'American Carnage': Vertigo Comic Is a White Supremacist 'Game of Thrones'
Bryan Edward Hill draws on a deeply personal story about race in America in his new Vertigo series.
A new series from DC’s reinvigorated Vertigo is turning the world of America’s white nationalists into a Game of Thrones-esque battle for supremacy. But unlike George R.R. Martin’s sword and sorcery allegory for contemporary politics, which has the annoyingly Neutral Good Jon Snow trying to unite Westeros, American Carnage is sending a biracial saboteur to strike from within.
On November 21, a day before Americans give thanks, DC and Vertigo released the first issue of American Carnage, a new original comic book series from Detective Comics writer Bryan Edward Hill with illustrations by Leandro Fernandez, Dean White, Pat Brosseau, and Ben Oliver on cover duty.
Profoundly influenced by Hill’s personal life as a black kid growing up “between different worlds,” American Carnage is a Shakespearean Point Break that infiltrates America’s monarchs of #MAGA conservatism.
“We pride ourselves in America on not being a monarchy, but that’s not true,” Hill tells Inverse. “Wealth does create royalty in America, and rich people in America have different rules.”
"I joke this is white supremacist ‘Game of Thrones,’ because it’s really about power and ambition. — Bryan Edward Hill
American Carnage is the story of Richard Wright, a light-skinned, half-black ex-FBI agent tasked with cozying up to the Morgan family, a mega-rich celebrity conservative dynasty, to find evidence that the Morgans killed another federal agent.
Several story threads play out over the course of the series. Aside from Richard’s mission to obtain evidence, there are power struggles among the “kingdoms” of white supremacy.
“I joke this is white supremacist Game of Thrones, because it’s really about power and ambition” Hill says. “One of the things I discovered in my personal research with white supremacists was, there is no unity of thought. There are people who want to mainstream, there are good old boys, neo-Nazi skins, Aryan Brotherhood criminals. These kingdoms don’t get along.”
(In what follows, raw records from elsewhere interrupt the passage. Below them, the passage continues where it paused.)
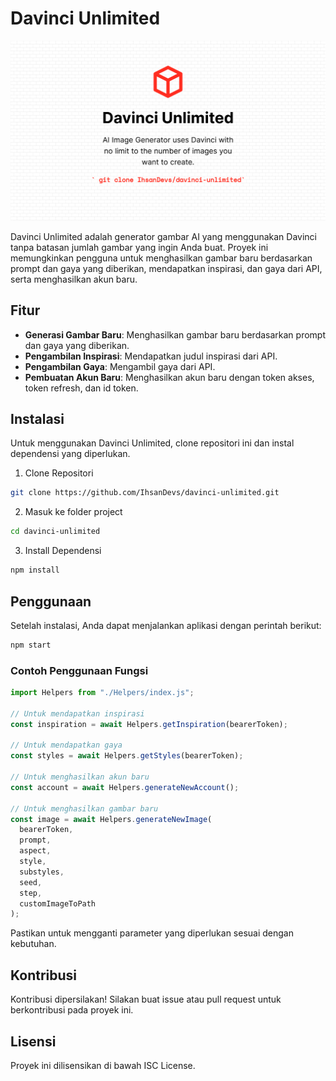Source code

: # Davinci Unlimited

![Banner Davinci Unlimited](./davinci-unlimited.png)

Davinci Unlimited adalah generator gambar AI yang menggunakan Davinci tanpa batasan jumlah gambar yang ingin Anda buat. Proyek ini memungkinkan pengguna untuk menghasilkan gambar baru berdasarkan prompt dan gaya yang diberikan, mendapatkan inspirasi, dan gaya dari API, serta menghasilkan akun baru.

## Fitur

- **Generasi Gambar Baru**: Menghasilkan gambar baru berdasarkan prompt dan gaya yang diberikan.
- **Pengambilan Inspirasi**: Mendapatkan judul inspirasi dari API.
- **Pengambilan Gaya**: Mengambil gaya dari API.
- **Pembuatan Akun Baru**: Menghasilkan akun baru dengan token akses, token refresh, dan id token.

## Instalasi

Untuk menggunakan Davinci Unlimited, clone repositori ini dan instal dependensi yang diperlukan.

1. Clone Repositori

```bash
git clone https://github.com/IhsanDevs/davinci-unlimited.git
```

2. Masuk ke folder project

```bash
cd davinci-unlimited
```

3. Install Dependensi

```bash
npm install
```

## Penggunaan

Setelah instalasi, Anda dapat menjalankan aplikasi dengan perintah berikut:

```bash
npm start
```

### Contoh Penggunaan Fungsi

```javascript
import Helpers from "./Helpers/index.js";

// Untuk mendapatkan inspirasi
const inspiration = await Helpers.getInspiration(bearerToken);

// Untuk mendapatkan gaya
const styles = await Helpers.getStyles(bearerToken);

// Untuk menghasilkan akun baru
const account = await Helpers.generateNewAccount();

// Untuk menghasilkan gambar baru
const image = await Helpers.generateNewImage(
  bearerToken,
  prompt,
  aspect,
  style,
  substyles,
  seed,
  step,
  customImageToPath
);
```

Pastikan untuk mengganti parameter yang diperlukan sesuai dengan kebutuhan.

## Kontribusi

Kontribusi dipersilakan! Silakan buat issue atau pull request untuk berkontribusi pada proyek ini.

## Lisensi

Proyek ini dilisensikan di bawah ISC License.
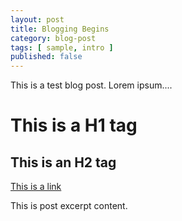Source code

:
 ```yaml
---
layout: post
title: Blogging Begins
category: blog-post
tags: [ sample, intro ]
published: false
---
```


This is a test blog post.  Lorem ipsum....

# This is a H1 tag

## This is an H2 tag

[This is a link](http://www.google.com)

<!--more-->

This is post excerpt content.
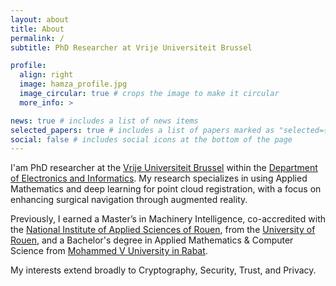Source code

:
 ```yaml
---
layout: about
title: About
permalink: /
subtitle: PhD Researcher at Vrije Universiteit Brussel

profile:
  align: right
  image: hamza_profile.jpg
  image_circular: true # crops the image to make it circular
  more_info: >

news: true # includes a list of news items
selected_papers: true # includes a list of papers marked as "selected={true}"
social: false # includes social icons at the bottom of the page
---
```


I'am PhD researcher at the [Vrije Universiteit Brussel](https://www.vub.be/) within the [Department of Electronics and Informatics](https://etrovub.be/). My research specializes in using Applied Mathematics and deep learning for point cloud registration, with a focus on enhancing surgical navigation through augmented reality.

Previously, I earned a Master’s in Machinery Intelligence, co-accredited with the [National Institute of Applied Sciences of Rouen](https://www.insa-rouen.fr/), from the [University of Rouen](https://www.univ-rouen.fr/), and a Bachelor's degree in Applied Mathematics & Computer Science from [Mohammed V University in Rabat](http://www.um5.ac.ma/).


My interests extend broadly to Cryptography, Security, Trust, and Privacy.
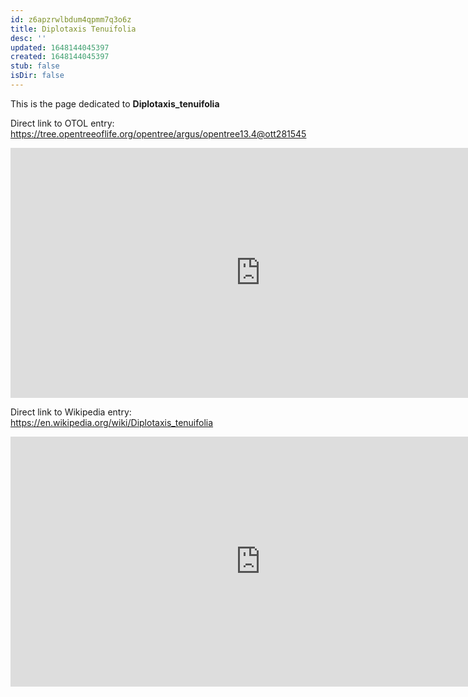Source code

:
 ```yaml
---
id: z6apzrwlbdum4qpmm7q3o6z
title: Diplotaxis Tenuifolia
desc: ''
updated: 1648144045397
created: 1648144045397
stub: false
isDir: false
---
```

This is the page dedicated to **Diplotaxis_tenuifolia**


Direct link to OTOL entry: https://tree.opentreeoflife.org/opentree/argus/opentree13.4@ott281545



<html>
    <body>
    <iframe src="https://tree.opentreeoflife.org/opentree/argus/opentree13.4@ott281545"
    width="800" height="400" frameborder="0" allowfullscreen> </iframe>
    </body>
</html>
    


Direct link to Wikipedia entry: https://en.wikipedia.org/wiki/Diplotaxis_tenuifolia



<html>
    <body>
    <iframe src="https://en.wikipedia.org/wiki/Diplotaxis_tenuifolia"
    width="800" height="400" frameborder="0" allowfullscreen> </iframe>
    </body>
</html>
    

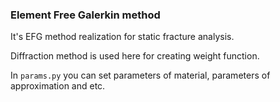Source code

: ### Element Free Galerkin method

It's EFG method realization for static fracture analysis.

Diffraction method is used here for creating weight function.

In ```params.py``` you can set parameters of material, parameters of approximation and etc.


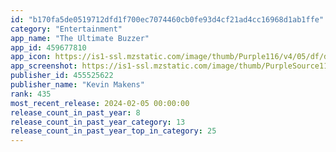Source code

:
 ```yaml
---
id: "b170fa5de0519712dfd1f700ec7074460cb0fe93d4cf21ad4cc16968d1ab1ffe"
category: "Entertainment"
app_name: "The Ultimate Buzzer"
app_id: 459677810
app_icon: https://is1-ssl.mzstatic.com/image/thumb/Purple116/v4/05/df/d8/05dfd87c-d0be-6dee-0ab2-bcba58c78624/AppIcon-0-0-1x_U007emarketing-0-10-0-sRGB-85-220.png/1024x1024bb.png
app_screenshot: https://is1-ssl.mzstatic.com/image/thumb/PurpleSource116/v4/5b/eb/9f/5beb9f28-59fa-1451-afc3-e00b89816e0c/34768127-69a4-47f5-b1c1-e69e7f603b9c_Simulator_Screenshot_-_iPhone_11_Pro_Max_-_2023-05-21_at_15.09.39.png/1242x2688bb.png
publisher_id: 455525622
publisher_name: "Kevin Makens"
rank: 435
most_recent_release: 2024-02-05 00:00:00
release_count_in_past_year: 8
release_count_in_past_year_category: 13
release_count_in_past_year_top_in_category: 25
---
```

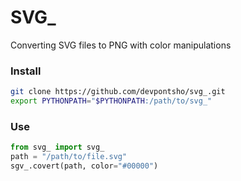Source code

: # SVG_
Converting SVG files to PNG with color manipulations

### Install
```sh
git clone https://github.com/devpontsho/svg_.git
export PYTHONPATH="$PYTHONPATH:/path/to/svg_"
```

### Use
```python
from svg_ import svg_
path = "/path/to/file.svg"
sgv_.covert(path, color="#00000")
```

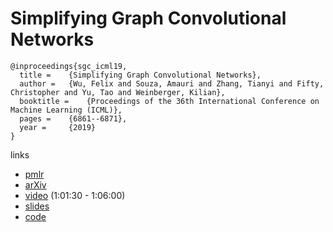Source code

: # Simplifying Graph Convolutional Networks

```
@inproceedings{sgc_icml19,
  title = 	 {Simplifying Graph Convolutional Networks},
  author = 	 {Wu, Felix and Souza, Amauri and Zhang, Tianyi and Fifty, Christopher and Yu, Tao and Weinberger, Kilian},
  booktitle = 	 {Proceedings of the 36th International Conference on Machine Learning (ICML)},
  pages = 	 {6861--6871},
  year = 	 {2019}
}
```

links
- [pmlr](http://proceedings.mlr.press/v97/wu19e.html)
- [arXiv](https://arxiv.org/abs/1902.07153)
- [video](https://slideslive.com/38917398/general-ml) (1:01:30 - 1:06:00)
- [slides](https://icml.cc/media/Slides/icml/2019/201(11-16-00)-11-17-05-5000-simplifying_gra.pdf)
- [code](https://github.com/Tiiiger/SGC)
And then there’s Winn Morgan, the Morgan family patriarch who sits on the “Iron Throne” of Hill’s Caucasian Westeros. Hill says Winn Morgan will spend much of American Carnage trying to unify America’s radical white-wing, but Hill insists the Morgans aren’t just another family of Trumps.
“I’ll be honest, I don’t find Trump interesting enough to put in a book,” he says. “Characters have to be dynamic and have dimension. They can’t just be loud. Volume isn’t enough for me to put them in a book. I didn’t want this stereotypical cartoon of a racial supremacist.”
"I’ll be honest, I don’t find Trump interesting enough to put in a book. — Bryan Edward Hill
Rather than just simply turning the Trumps into comic book villains, Hill envisions the Morgans as a pastiche of personalities based on people he knew growing up in St. Louis and public figures ranging from George Wallace to Steve Bannon.
“I look at it as Shakespearean,” he says. “Winn represents the nobleman usurper to the political order. And he is raising his daughter, Jennifer, to be queen, but we’re not certain if she’s worse than her father.”
American Carnage is many things, but Hill is quick to argue it isn’t purely political.
“If it was a political work I think it would have to support a singular political thesis,” (which it doesn’t). “It would have to be a treatise of a political point of view, and I don’t believe it is.”
Ultimately, American Carnage is a crime story, set in the backdrop of America’s surging white racial extremism.
“It is about identity, power, manipulation. It’s about how people can be lead down the path of their darkest impulses. It’s about the ethics and roots and causes and motivations for hatred and how we can overcome hatred both righteous and wicked.”
But American Carnage is personal. Growing up, Hill lived between two worlds: By day, he was a “scholarship kid” going to “fancy pants” preparatory schools. By night and at home, Hill lived a working-class life and tried not to give his black family the impression he was better than them.
Zig-zagging between worlds compelled a young Hill to experiment with all of the “polemics”; he briefly flirted with right-wing ideology and black militancy, neither of which Hill found fitting.
“I came to realize I had to stop looking for people I could turn to for justification,” he says, “I had to give myself permission to be who I was.”
To a young boy growing up, a lack of identity is one of the most difficult ways to discover oneself.
“It makes understanding who you are difficult,” he says. “When you have Led Zeppelin days and Run-DMC nights, you’re trying to figure out exactly where you are. When you change who you are to make people comfortable, you end up never truly landing on yourself. It took me a long time to discover who I was.”
He did learn one valuable lesson though, one that his American Carnage protagonist can relate to. “What I learned was to be a chameleon.”
American Carnage #1 hits store shelves on November 21.